JUNE 1982 - VOLUME 3 - NUMBER 6


G L O B A L   N E W S W A T C H

Alcoa Implicated in Brazilian Worker's Death

A security guard employed by a contractor of the Aluminum Company of America (Alcoa) shot and killed one construction worker and injured another at the site of an Alcoa smelter under construction in Sao Luis, Brazil on January 8, according to local newspaper reports and eyewitness accounts.

Alcoa denies the reports. "According to my information, there were no wounded, no injured or anything like that," Dan Hillen, international public relations manager for Alcoa, told Multinational Monitor on May 7. "One of the guards got nervous and shot into the air... I've been assured the guard in question was reprimanded," Hillen said.
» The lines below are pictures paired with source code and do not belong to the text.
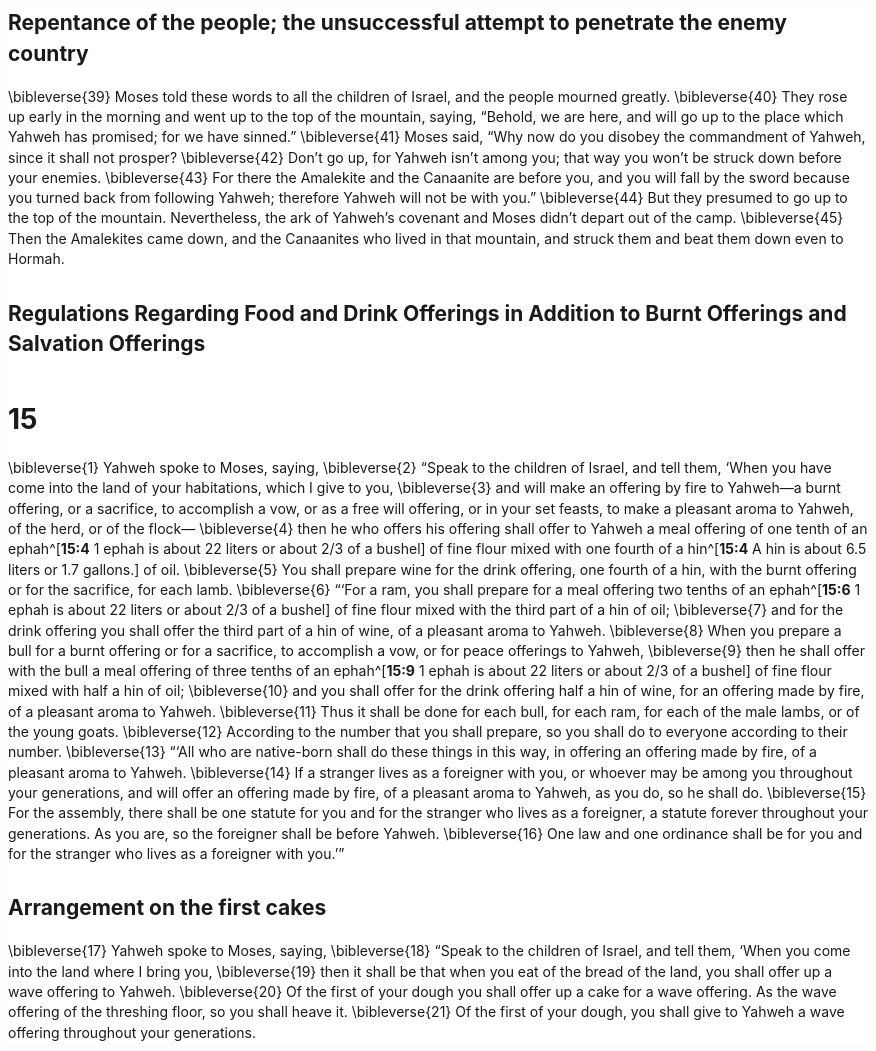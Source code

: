 ## Repentance of the people; the unsuccessful attempt to penetrate the enemy country
\bibleverse{39} Moses told these words to all the children of Israel, and the people mourned greatly. \bibleverse{40} They rose up early in the morning and went up to the top of the mountain, saying, “Behold, we are here, and will go up to the place which Yahweh has promised; for we have sinned.” \bibleverse{41} Moses said, “Why now do you disobey the commandment of Yahweh, since it shall not prosper? \bibleverse{42} Don’t go up, for Yahweh isn’t among you; that way you won’t be struck down before your enemies. \bibleverse{43} For there the Amalekite and the Canaanite are before you, and you will fall by the sword because you turned back from following Yahweh; therefore Yahweh will not be with you.” \bibleverse{44} But they presumed to go up to the top of the mountain. Nevertheless, the ark of Yahweh’s covenant and Moses didn’t depart out of the camp. \bibleverse{45} Then the Amalekites came down, and the Canaanites who lived in that mountain, and struck them and beat them down even to Hormah. 

## Regulations Regarding Food and Drink Offerings in Addition to Burnt Offerings and Salvation Offerings
# 15 
\bibleverse{1} Yahweh spoke to Moses, saying, \bibleverse{2} “Speak to the children of Israel, and tell them, ‘When you have come into the land of your habitations, which I give to you, \bibleverse{3} and will make an offering by fire to Yahweh—a burnt offering, or a sacrifice, to accomplish a vow, or as a free will offering, or in your set feasts, to make a pleasant aroma to Yahweh, of the herd, or of the flock— \bibleverse{4} then he who offers his offering shall offer to Yahweh a meal offering of one tenth of an ephah^[**15:4** 1 ephah is about 22 liters or about 2/3 of a bushel] of fine flour mixed with one fourth of a hin^[**15:4** A hin is about 6.5 liters or 1.7 gallons.] of oil. \bibleverse{5} You shall prepare wine for the drink offering, one fourth of a hin, with the burnt offering or for the sacrifice, for each lamb. \bibleverse{6} “‘For a ram, you shall prepare for a meal offering two tenths of an ephah^[**15:6** 1 ephah is about 22 liters or about 2/3 of a bushel] of fine flour mixed with the third part of a hin of oil; \bibleverse{7} and for the drink offering you shall offer the third part of a hin of wine, of a pleasant aroma to Yahweh. \bibleverse{8} When you prepare a bull for a burnt offering or for a sacrifice, to accomplish a vow, or for peace offerings to Yahweh, \bibleverse{9} then he shall offer with the bull a meal offering of three tenths of an ephah^[**15:9** 1 ephah is about 22 liters or about 2/3 of a bushel] of fine flour mixed with half a hin of oil; \bibleverse{10} and you shall offer for the drink offering half a hin of wine, for an offering made by fire, of a pleasant aroma to Yahweh. \bibleverse{11} Thus it shall be done for each bull, for each ram, for each of the male lambs, or of the young goats. \bibleverse{12} According to the number that you shall prepare, so you shall do to everyone according to their number. \bibleverse{13} “‘All who are native-born shall do these things in this way, in offering an offering made by fire, of a pleasant aroma to Yahweh. \bibleverse{14} If a stranger lives as a foreigner with you, or whoever may be among you throughout your generations, and will offer an offering made by fire, of a pleasant aroma to Yahweh, as you do, so he shall do. \bibleverse{15} For the assembly, there shall be one statute for you and for the stranger who lives as a foreigner, a statute forever throughout your generations. As you are, so the foreigner shall be before Yahweh. \bibleverse{16} One law and one ordinance shall be for you and for the stranger who lives as a foreigner with you.’”

## Arrangement on the first cakes
\bibleverse{17} Yahweh spoke to Moses, saying, \bibleverse{18} “Speak to the children of Israel, and tell them, ‘When you come into the land where I bring you, \bibleverse{19} then it shall be that when you eat of the bread of the land, you shall offer up a wave offering to Yahweh. \bibleverse{20} Of the first of your dough you shall offer up a cake for a wave offering. As the wave offering of the threshing floor, so you shall heave it. \bibleverse{21} Of the first of your dough, you shall give to Yahweh a wave offering throughout your generations.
According to 'Sao Luis newspapers, a group of workers had gathered outside the Alcoa office on the smelter site to protest the non-payment of overtime wages.

"The meeting ended in violence," reported the newspaper Jornal de Hoje. "One worker was killed and the other wounded" when "a guard, known as Kojak, shot at the two workers," the paper stated.

Alcoa's Hillen acknowledged that a worker "appeared with a cut in his right arm" and "claimed" to have been grazed by a bullet, but said "there are other opinions" about what caused his injury.

Antonio Jose Silva, the injured man, spoke at a meeting of community organizations and religious workers in Sao Luis about a week after the incident. According to a representative of a local citizens' association who attended the meeting, Silva's account of what happened was as follows: As the pay dispute became heated, one worker bent down to pick up a rock. His action apparently frightened the security guard, who reached for his gun and shot, killing the worker and grazing Silva's arm and side.

According to Silva's story and to local newspaper accounts, Alcoa guards took the body away and refused to answer inquiries from Alcoa employees, religious workers or even local authorities. as to the whereabouts or the identity of the body. "At about 2:00 (that afternoon), the military police were prevented by Alcoa management from entering the area to investigate the facts," the newspaper Jornal Pequeno reported.

"Alcoa's violence and corruption have no limits," state representative Haroldo Saboia was quoted in the Jornal Pequeno as commenting. "Now a worker has been killed while claiming his just right, that is, the payment of his salary. We demand an investigation of this crime and the punishment of those responsible." Multinational Monitor was unable to learn whether an investigation is proceeding.

Sao Luis, a city of 400,000 people, is the capital of the Brazilian state of Maranhao. Alcoa's plans to build a $1.3 billion aluminum smelter there have caused controversy on legal and environmental grounds. According to local organizers, more than 10,000 people will have to leave their land if the project is completed as planned; about 2,000 have been displaced since construction began last fall.